→ EXERCISE REQUIREMENTS: An exact reproduction of the lines from the one with "with arguments (like" to the end of the data below is required. No other lines may be included.

[[ RECORDS FOR THE EXERCISE open ]]

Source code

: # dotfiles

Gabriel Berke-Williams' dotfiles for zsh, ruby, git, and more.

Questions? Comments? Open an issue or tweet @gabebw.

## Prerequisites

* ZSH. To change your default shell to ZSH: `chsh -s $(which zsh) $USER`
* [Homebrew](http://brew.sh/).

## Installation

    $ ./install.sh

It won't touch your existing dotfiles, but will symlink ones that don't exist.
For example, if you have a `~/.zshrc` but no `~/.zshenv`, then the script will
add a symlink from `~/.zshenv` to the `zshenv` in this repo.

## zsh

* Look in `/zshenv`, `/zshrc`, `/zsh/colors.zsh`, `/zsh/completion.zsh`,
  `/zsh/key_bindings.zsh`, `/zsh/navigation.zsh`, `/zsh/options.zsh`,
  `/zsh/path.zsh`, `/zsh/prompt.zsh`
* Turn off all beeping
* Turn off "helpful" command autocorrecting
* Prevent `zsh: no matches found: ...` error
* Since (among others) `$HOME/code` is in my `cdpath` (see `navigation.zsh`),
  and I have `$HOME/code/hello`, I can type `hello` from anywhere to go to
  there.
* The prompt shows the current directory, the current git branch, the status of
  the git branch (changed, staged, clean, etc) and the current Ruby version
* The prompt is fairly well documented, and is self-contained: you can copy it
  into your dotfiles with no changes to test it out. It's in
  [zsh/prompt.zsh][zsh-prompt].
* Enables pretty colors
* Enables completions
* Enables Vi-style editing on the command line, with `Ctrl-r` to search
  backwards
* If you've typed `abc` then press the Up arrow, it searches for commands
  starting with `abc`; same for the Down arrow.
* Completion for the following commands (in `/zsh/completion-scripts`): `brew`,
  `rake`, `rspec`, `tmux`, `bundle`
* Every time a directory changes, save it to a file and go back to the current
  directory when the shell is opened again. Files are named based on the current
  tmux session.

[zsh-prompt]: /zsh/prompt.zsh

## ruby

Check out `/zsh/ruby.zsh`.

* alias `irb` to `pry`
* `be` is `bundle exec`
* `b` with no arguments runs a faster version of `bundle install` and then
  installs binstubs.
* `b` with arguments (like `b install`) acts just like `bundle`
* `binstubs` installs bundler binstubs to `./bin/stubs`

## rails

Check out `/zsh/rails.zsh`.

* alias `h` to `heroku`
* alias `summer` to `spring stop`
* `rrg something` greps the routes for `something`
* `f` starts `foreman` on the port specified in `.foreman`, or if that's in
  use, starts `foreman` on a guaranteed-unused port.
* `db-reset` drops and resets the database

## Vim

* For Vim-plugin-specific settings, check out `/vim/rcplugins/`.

[[ RECORDS FOR THE EXERCISE closed ]]

→ EXERCISE ANSWER:
* `b` with arguments (like `b install`) acts just like `bundle`
* `binstubs` installs bundler binstubs to `./bin/stubs`

## rails

Check out `/zsh/rails.zsh`.

* alias `h` to `heroku`
* alias `summer` to `spring stop`
* `rrg something` greps the routes for `something`
* `f` starts `foreman` on the port specified in `.foreman`, or if that's in
  use, starts `foreman` on a guaranteed-unused port.
* `db-reset` drops and resets the database

## Vim

* For Vim-plugin-specific settings, check out `/vim/rcplugins/`.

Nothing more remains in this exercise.